The dictionary defines a hero to be someone of distinguished courage or ability, admired for his brave deeds and noble qualities. Perseus does not fit this definition or description. It is true that he is admired because of the tasks and situations he had to overcome, even though it could be stated that he did nothing but walk by himself. He had a lot of assistance and support along the way throughout his many adventures.
All throughout Perseus’ heroic quest, he has gods holding each of his hands, protecting and aiding him in his journeys. In fact, when Perseus started his escapade, he didn’t even bring a sword or a shield knowing that he would have to eventually have to fight and slay Medusa, the evil, snake-haired Gorgon with very hard scales who with a look that could turn men into stone. Medusa also had her two sisters which are immortal and would eat any man whom they caught in their clutches. All three of them lived on a desolate island that was very difficult to find. Knowing his quest was to find Medusa and slay her, he wandered around Greece searching for someone whom had information about the Gorgon sisters. His travels were in vain and his inquisitions were fruitless.
Perseus was in so much despair after his searching that he was contemplated giving up his pursuit. Unexpectedly, the God Hermes, who was the god of travelers, and the Goddess Athena, who is the goddess of wisdom and strategy, stood before Perseus and offered their help. They were sent there by Zeus to assist him on his quest to eradicate Medusa. They presented him with two gifts, the breastplate of Athena which was used as a reflective surface to gaze at Medusa and an unbreakable sword.

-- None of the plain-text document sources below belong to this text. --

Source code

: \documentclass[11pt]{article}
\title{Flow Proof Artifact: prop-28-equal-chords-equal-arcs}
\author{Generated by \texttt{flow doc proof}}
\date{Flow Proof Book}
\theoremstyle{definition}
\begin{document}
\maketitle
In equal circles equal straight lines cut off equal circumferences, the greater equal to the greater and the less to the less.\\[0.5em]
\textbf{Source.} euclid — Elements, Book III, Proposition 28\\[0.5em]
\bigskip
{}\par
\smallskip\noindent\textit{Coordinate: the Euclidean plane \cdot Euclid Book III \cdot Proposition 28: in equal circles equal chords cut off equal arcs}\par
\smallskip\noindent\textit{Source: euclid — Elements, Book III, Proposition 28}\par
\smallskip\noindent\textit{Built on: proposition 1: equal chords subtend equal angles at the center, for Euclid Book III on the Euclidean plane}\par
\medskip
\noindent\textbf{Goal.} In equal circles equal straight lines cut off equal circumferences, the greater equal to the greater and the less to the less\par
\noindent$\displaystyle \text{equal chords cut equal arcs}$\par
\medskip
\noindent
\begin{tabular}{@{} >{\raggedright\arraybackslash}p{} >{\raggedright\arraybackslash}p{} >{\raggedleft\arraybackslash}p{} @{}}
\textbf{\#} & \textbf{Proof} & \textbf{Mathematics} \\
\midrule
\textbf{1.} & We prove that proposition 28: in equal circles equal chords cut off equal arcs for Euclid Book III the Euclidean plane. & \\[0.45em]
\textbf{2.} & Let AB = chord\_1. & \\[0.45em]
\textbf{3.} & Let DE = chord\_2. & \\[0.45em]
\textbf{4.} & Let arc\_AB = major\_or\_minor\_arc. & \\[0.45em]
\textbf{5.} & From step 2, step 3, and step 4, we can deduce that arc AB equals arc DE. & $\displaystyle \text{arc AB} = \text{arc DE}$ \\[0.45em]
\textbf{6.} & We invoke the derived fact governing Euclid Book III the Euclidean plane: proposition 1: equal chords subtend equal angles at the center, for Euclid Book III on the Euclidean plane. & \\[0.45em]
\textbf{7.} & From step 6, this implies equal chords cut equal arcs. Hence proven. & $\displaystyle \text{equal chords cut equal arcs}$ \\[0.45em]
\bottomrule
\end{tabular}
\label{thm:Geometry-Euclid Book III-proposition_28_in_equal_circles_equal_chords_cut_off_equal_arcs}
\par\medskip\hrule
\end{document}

Hermes flew Perseus to the island where three witches lived. The witches had one eye that they shared between themselves. While the witches were in the process of exchanging whom had the possession of the eye, Perseus snatched it from them and threatened to throw the eye off the mountain unless the witches told him where to find Hera’s garden. There in Hera’s garden, Perseus would be able to find even more items to assist him in his mission. The witches told Perseus where the garden was located. After he received the information Perseus threw back the eye towards the witches which confused them, giving Perseus the opportunity to escape and set off towards Hera’s garden.
When Perseus found Hera’s garden, he was welcomed by many different nymphs that gave him three objects; Hades’ helm of invisibility, flying sandals, and a magic wallet that grew and shrunk to fit whatever item it was to hold. The nymphs sent Perseus on his way. He was encouraged and prepared to destroy Medusa. Still Perseus did not know where to find the island where the Gorgons lived. Hermes told Perseus to simply to follow him because Hermes knew where the Gorgons lived.

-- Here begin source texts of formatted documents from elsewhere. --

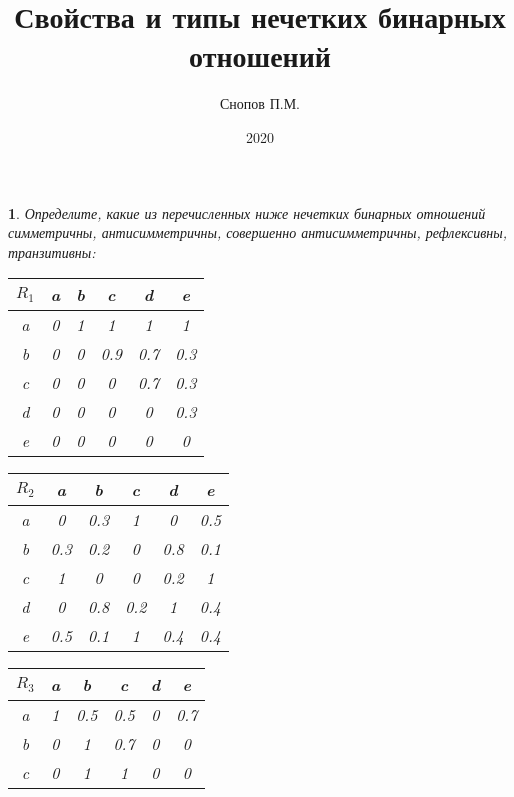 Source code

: \documentclass[11pt,a4paper,oneside]{article}
\title{Свойства и типы нечетких бинарных отношений}
\date{2020}
\author{Снопов П.М.}
\newenvironment{problem}{
	\medskip
	\begin{problem-internal}
	}{
	\end{problem-internal}
}
\newtheorem{problem-internal}{}
\newcommand{\+}{$\boldsymbol{+}$}
\begin{document}
	\maketitle
	
	
	
	
	\begin{problem}
		Определите, какие из перечисленных ниже нечетких бинарных отношений симметричны,
		антисимметричны, совершенно антисимметричны, рефлексивны, транзитивны:
		\begin{table}[!htbp]
			\centering
			\begin{tabular}{|c|c|c|c|c|c|}
				\hline
				$R_1$ & a & b & c   & d   & e   \\ \hline
				a     & 0 & 1 & 1   & 1   & 1   \\ \hline
				b     & 0 & 0 & 0.9 & 0.7 & 0.3 \\ \hline
				c     & 0 & 0 & 0   & 0.7 & 0.3 \\ \hline
				d     & 0 & 0 & 0   & 0   & 0.3 \\ \hline
				e     & 0 & 0 & 0   & 0   & 0   \\ \hline
			\end{tabular}
			\quad
			\centering
			\begin{tabular}{|c|c|c|c|c|c|}
				\hline
				$R_2$ & a   & b   & c   & d   & e   \\ \hline
				a     & 0   & 0.3 & 1   & 0   & 0.5 \\ \hline
				b     & 0.3 & 0.2 & 0   & 0.8 & 0.1 \\ \hline
				c     & 1   & 0   & 0   & 0.2 & 1   \\ \hline
				d     & 0   & 0.8 & 0.2 & 1   & 0.4 \\ \hline
				e     & 0.5 & 0.1 & 1   & 0.4 & 0.4 \\ \hline
			\end{tabular}
		\end{table}
		\begin{table}[!htbp]
			\centering
			\begin{tabular}{|c|c|c|c|c|c|}
				\hline
				$R_3$ & a & b   & c   & d & e   \\ \hline
				a     & 1 & 0.5 & 0.5 & 0 & 0.7 \\ \hline
				b     & 0 & 1   & 0.7 & 0 & 0   \\ \hline
				c     & 0 & 1   & 1   & 0 & 0   \\ \hline

\end{tabular}
\end{table}
\end{problem}
\end{document}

So Perseus flew to the island of the Gorgons and lucky enough he finds the three Gorgons asleep. Now Perseus has to choose the correct sister to slay. He has a one of three chance of choosing the right Gorgon. If Perseus chooses the wrong Gorgon, his sword will just bounce off and would not harm the Gorgon which would lead to them all waking up and kill Perseus. But, of course, instead of making it somewhat hard for him, Athena and Hermes fly right above Medusa, point down, and whisper to Perseus; this is her. So Perseus flies backward, always looking into the breastplate searching for Medusa’s reflection. Perseus asks Athena to guide his hand to cut off Medusas’ head. Medusa’s sisters woke up and looked around to find Perseus but could not because he was invisible. After Perseus beheads Medusa, he places her head in the magic wallet and flew away using his flying sandals. Perseus returns home to a somewhat warm welcome. Polydectes, who had sent him on the quest to get rid of him, wasn’t very happy with Perseus’ return. So Perseus turned him to stone with Medusa’s head.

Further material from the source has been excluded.